Resources

“The way to right wrongs is to turn the light of truth upon them.”

— Ida B. Wells

Background image: African American children and teacher in classroom studying corn and cotton, Annie Davis School, near Tuskegee, Alabama. 1902. Photo by Frances Benjamin Johnston. Library of Congress
Image credit:
Children in classroom studying corn and cotton, Annie Davis School, near Tuskegee, Alabama. 1902. Photo by Frances Benjamin Johnston. Library of Congress

Below you'll find a collection of books we've compiled from scholars both at UC Berkeley and other institutions on topics related to slavery, race, and other themes of the 400 Year Commemoration. (View more on Page 2)

Slavery and the University cover

Slavery and the University: Histories and Legacies

Edited by Leslie Harris, James T. Campbell and Alfred L. Brophy (University of Georgia Press, 2019)

Slavery and the University is the first edited collection of scholarly essays devoted solely to the histories and legacies of this subject on North American campuses and in their Atlantic contexts. Gathering together contributions from scholars, activists, and administrators, the volume combines two broad bodies of work: (1) historically based interdisciplinary research on the presence of slavery at higher education institutions in terms of the development of proslavery and antislavery thought and the use of slave labor; and (2) analysis on the ways in which the legacies of slavery in institutions of higher education continued in the post-Civil War era to the present day.

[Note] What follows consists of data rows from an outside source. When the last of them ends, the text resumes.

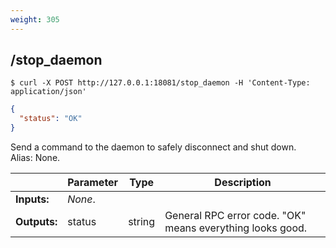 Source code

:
 ```yaml
---
weight: 305
---
```


## **/stop_daemon**

```shell
$ curl -X POST http://127.0.0.1:18081/stop_daemon -H 'Content-Type: application/json'
```
```json
{
  "status": "OK"
}
```
Send a command to the daemon to safely disconnect and shut down.  
Alias: None.  

|             | Parameter | Type   | Description
| ---         | ---       | ---    | ---
|**Inputs:**  | *None*.   |        |
|**Outputs:** | status    | string | General RPC error code. "OK" means everything looks good. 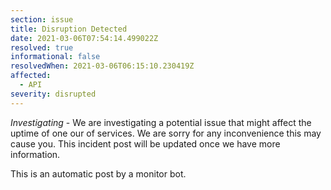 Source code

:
 ```yaml
---
section: issue
title: Disruption Detected
date: 2021-03-06T07:54:14.499022Z
resolved: true
informational: false
resolvedWhen: 2021-03-06T06:15:10.230419Z
affected:
  - API
severity: disrupted
---
```

*Investigating* - We are investigating a potential issue that might affect the uptime of one our of services. We are sorry for any inconvenience this may cause you. This incident post will be updated once we have more information.

This is an automatic post by a monitor bot.
         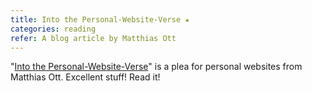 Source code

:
 ```yaml
---
title: Into the Personal-Website-Verse ★
categories: reading
refer: A blog article by Matthias Ott
---
```

"[Into the Personal-Website-Verse](https://matthiasott.com/articles/into-the-personal-website-verse)" is a plea for personal websites from Matthias Ott. Excellent stuff! Read it!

Judith Carney's book photo

In the Shadow of Slavery: Africa’s Botanical Legacy in the Atlantic World

By Judith Carney, Professor of Geography at UCLA, (University of California Press, 2011)

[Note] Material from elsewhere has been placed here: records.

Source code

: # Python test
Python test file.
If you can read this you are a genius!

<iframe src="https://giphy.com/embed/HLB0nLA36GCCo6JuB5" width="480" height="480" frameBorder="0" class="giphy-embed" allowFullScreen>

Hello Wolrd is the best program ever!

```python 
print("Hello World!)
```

In the Shadow of Slavery provides a startling new assessment of the Atlantic slave trade and upends conventional wisdom by shifting attention from the crops slaves were forced to produce to the foods they planted for their own nourishment. Many familiar foods—millet, sorghum, coffee, okra, watermelon, and the “Asian” long bean, for example—are native to Africa, while commercial products such as Coca Cola, Worcestershire Sauce, and Palmolive Soap rely on African plants that were brought to the Americas on slave ships as provisions, medicines, cordage, and bedding. 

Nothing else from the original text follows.